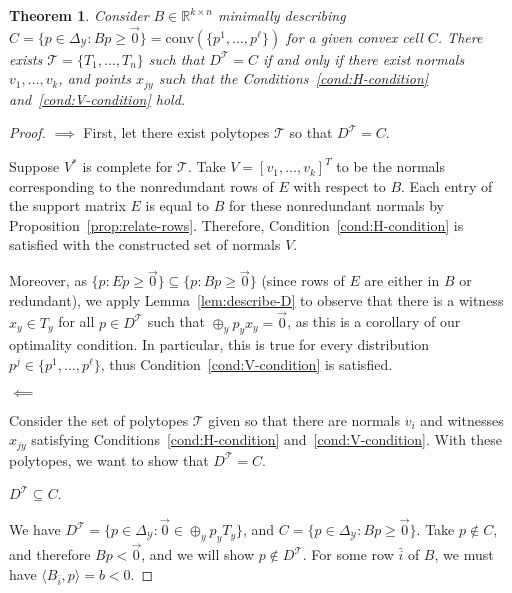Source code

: \documentclass[12pt]{article}
\newcommand{\reals}{\mathbb{R}}
\newcommand{\simplex}{\Delta_\Y}
\newcommand{\T}{\mathcal{T}}
\newcommand{\Y}{\mathcal{Y}}
\newcommand{\inprod}[2]{\langle #1, #2 \rangle}%
\newcommand{\conv}{\mathrm{conv}}
\newtheorem{theorem}{Theorem}
\begin{document}
  \begin{theorem}\label{thm:nasc-optimality-conditions}
  	Consider $B \in \reals^{k \times n}$ minimally describing $C = \{p \in \simplex : Bp \geq \vec 0\} = \conv(\{p^1, \ldots, p^\ell\})$ for a given convex cell $C$.
  	There exists $\T = \{T_1, \ldots, T_n\}$ such that $D^\T = C$ if and only if there exist normals $v_1, \ldots, v_k$, and points $x_{jy}$ such that the Conditions~\ref{cond:H-condition} and~\ref{cond:V-condition} hold.
  \end{theorem}
  \begin{proof}
  	$\implies$
    First, let there exist polytopes $\T$ so that $D^\T = C$.
    
    Suppose $V^*$ is complete for $\T$.
    Take $V = [v_1, \ldots, v_k]^T$ to be the normals corresponding to the nonredundant rows of $E$ with respect to $B$.
    Each entry of the support matrix $E$ is equal to $B$ for these nonredundant normals by Proposition~\ref{prop:relate-rows}.
    Therefore, Condition~\ref{cond:H-condition} is satisfied with the constructed set of normals $V$.    
    
    Moreover, as $\{ p : Ep \geq \vec 0\} \subseteq \{p : Bp \geq \vec 0\}$ (since rows of $E$ are either in $B$ or redundant), we apply Lemma~\ref{lem:describe-D} to observe that there is a witness $x_y \in T_y$ for all $p \in D^\T$ such that $\oplus_y p_y x_y = \vec 0$, as this is a corollary of our optimality condition.
    In particular, this is true for every distribution $p^j \in \{p^1, \ldots, p^\ell\}$, thus Condition~\ref{cond:V-condition} is satisfied.
    
    \bigskip
    $\impliedby$
    
    Consider the set of polytopes $\T$ given so that there are normals $v_i$ and witnesses $x_{jy}$ satisfying Conditions~\ref{cond:H-condition} and~\ref{cond:V-condition}.
    With these polytopes, we want to show that $D^\T = C$.    

    \bigskip
    $D^\T \subseteq C$.
    \bigskip
    
    We have $D^\T = \{p \in \simplex : \vec 0 \in \oplus_y p_y T_y\}$, and $C = \{p \in \simplex : Bp \geq \vec 0\}$.
    Take $p \not \in C$, and therefore $Bp < \vec 0$, and we will show $p \not \in D^\T$.
    For some row $\bar i$ of $B$, we must have $\inprod{B_{\bar i}}{p} = b < 0$.
    

\end{proof}
\end{document}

○ ○ ○ ○ ○

● **WORK REQUEST**
For every entry above, write it out exactly and remove any image.

● **EXERCISE SOLUTION**
Source code

: \documentclass[12pt]{article}
\newcommand{\reals}{\mathbb{R}}
\newcommand{\simplex}{\Delta_\Y}
\newcommand{\T}{\mathcal{T}}
\newcommand{\Y}{\mathcal{Y}}
\newcommand{\inprod}[2]{\langle #1, #2 \rangle}%
\newcommand{\conv}{\mathrm{conv}}
\newtheorem{theorem}{Theorem}
\begin{document}
  \begin{theorem}\label{thm:nasc-optimality-conditions}
  	Consider $B \in \reals^{k \times n}$ minimally describing $C = \{p \in \simplex : Bp \geq \vec 0\} = \conv(\{p^1, \ldots, p^\ell\})$ for a given convex cell $C$.
  	There exists $\T = \{T_1, \ldots, T_n\}$ such that $D^\T = C$ if and only if there exist normals $v_1, \ldots, v_k$, and points $x_{jy}$ such that the Conditions~\ref{cond:H-condition} and~\ref{cond:V-condition} hold.
  \end{theorem}
  \begin{proof}
  	$\implies$
    First, let there exist polytopes $\T$ so that $D^\T = C$.
    
    Suppose $V^*$ is complete for $\T$.
    Take $V = [v_1, \ldots, v_k]^T$ to be the normals corresponding to the nonredundant rows of $E$ with respect to $B$.
    Each entry of the support matrix $E$ is equal to $B$ for these nonredundant normals by Proposition~\ref{prop:relate-rows}.
    Therefore, Condition~\ref{cond:H-condition} is satisfied with the constructed set of normals $V$.    
    
    Moreover, as $\{ p : Ep \geq \vec 0\} \subseteq \{p : Bp \geq \vec 0\}$ (since rows of $E$ are either in $B$ or redundant), we apply Lemma~\ref{lem:describe-D} to observe that there is a witness $x_y \in T_y$ for all $p \in D^\T$ such that $\oplus_y p_y x_y = \vec 0$, as this is a corollary of our optimality condition.
    In particular, this is true for every distribution $p^j \in \{p^1, \ldots, p^\ell\}$, thus Condition~\ref{cond:V-condition} is satisfied.
    
    \bigskip
    $\impliedby$
    
    Consider the set of polytopes $\T$ given so that there are normals $v_i$ and witnesses $x_{jy}$ satisfying Conditions~\ref{cond:H-condition} and~\ref{cond:V-condition}.
    With these polytopes, we want to show that $D^\T = C$.    

    \bigskip
    $D^\T \subseteq C$.
    \bigskip
    
    We have $D^\T = \{p \in \simplex : \vec 0 \in \oplus_y p_y T_y\}$, and $C = \{p \in \simplex : Bp \geq \vec 0\}$.
    Take $p \not \in C$, and therefore $Bp < \vec 0$, and we will show $p \not \in D^\T$.
    For some row $\bar i$ of $B$, we must have $\inprod{B_{\bar i}}{p} = b < 0$.
    

\end{proof}
\end{document}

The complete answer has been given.